▶ [Your instructions]: In the listing below, print exactly the lines between the line holding "will also turn" and the line holding "result is an", inclusive, and no more.

= Beginning of Section =

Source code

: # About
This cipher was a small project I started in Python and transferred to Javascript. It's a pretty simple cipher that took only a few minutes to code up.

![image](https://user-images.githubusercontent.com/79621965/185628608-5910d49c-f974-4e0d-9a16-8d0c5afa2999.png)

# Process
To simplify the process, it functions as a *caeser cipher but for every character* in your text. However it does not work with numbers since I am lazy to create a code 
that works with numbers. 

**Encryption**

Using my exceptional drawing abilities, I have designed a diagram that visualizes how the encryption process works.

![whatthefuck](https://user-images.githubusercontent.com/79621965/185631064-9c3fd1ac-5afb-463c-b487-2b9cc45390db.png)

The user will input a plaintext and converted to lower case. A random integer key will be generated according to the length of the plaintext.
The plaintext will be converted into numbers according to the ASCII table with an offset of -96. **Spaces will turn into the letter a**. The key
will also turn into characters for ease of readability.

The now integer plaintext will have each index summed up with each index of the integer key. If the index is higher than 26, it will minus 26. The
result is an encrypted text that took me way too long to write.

= End of Section =
= Beginning of Section =

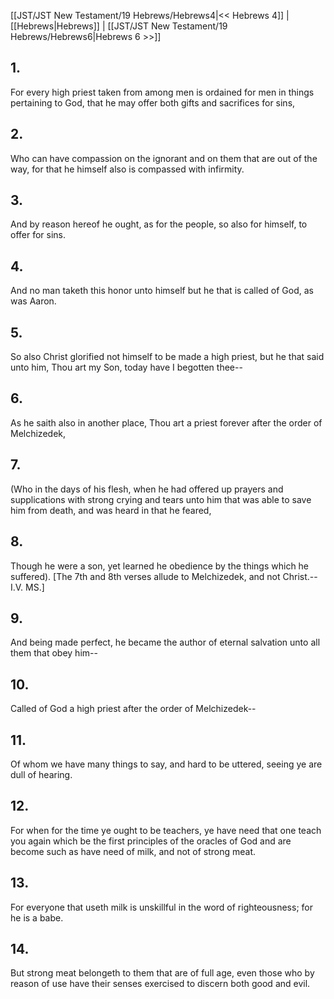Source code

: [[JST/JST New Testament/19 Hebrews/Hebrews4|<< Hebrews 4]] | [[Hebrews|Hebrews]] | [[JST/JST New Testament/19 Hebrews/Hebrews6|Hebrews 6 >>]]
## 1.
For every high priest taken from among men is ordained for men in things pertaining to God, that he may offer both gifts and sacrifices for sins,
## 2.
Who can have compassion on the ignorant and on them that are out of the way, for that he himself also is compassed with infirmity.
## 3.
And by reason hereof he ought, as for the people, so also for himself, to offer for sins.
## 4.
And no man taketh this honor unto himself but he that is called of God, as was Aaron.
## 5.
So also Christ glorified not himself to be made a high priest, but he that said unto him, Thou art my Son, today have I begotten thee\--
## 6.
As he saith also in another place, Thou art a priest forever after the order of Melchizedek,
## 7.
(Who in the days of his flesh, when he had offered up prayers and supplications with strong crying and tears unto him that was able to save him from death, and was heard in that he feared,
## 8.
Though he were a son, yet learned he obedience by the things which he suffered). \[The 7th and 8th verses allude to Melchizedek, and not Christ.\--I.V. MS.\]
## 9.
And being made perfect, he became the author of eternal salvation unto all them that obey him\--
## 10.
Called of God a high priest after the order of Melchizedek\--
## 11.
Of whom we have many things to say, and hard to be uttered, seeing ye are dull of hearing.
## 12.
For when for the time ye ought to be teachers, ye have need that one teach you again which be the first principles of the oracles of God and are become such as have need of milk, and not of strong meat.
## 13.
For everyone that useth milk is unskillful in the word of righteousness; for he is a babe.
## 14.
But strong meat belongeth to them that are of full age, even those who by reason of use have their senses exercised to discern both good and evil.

= End of Section =

▶ [Task answer]:
will also turn into characters for ease of readability.

The now integer plaintext will have each index summed up with each index of the integer key. If the index is higher than 26, it will minus 26. The
result is an encrypted text that took me way too long to write.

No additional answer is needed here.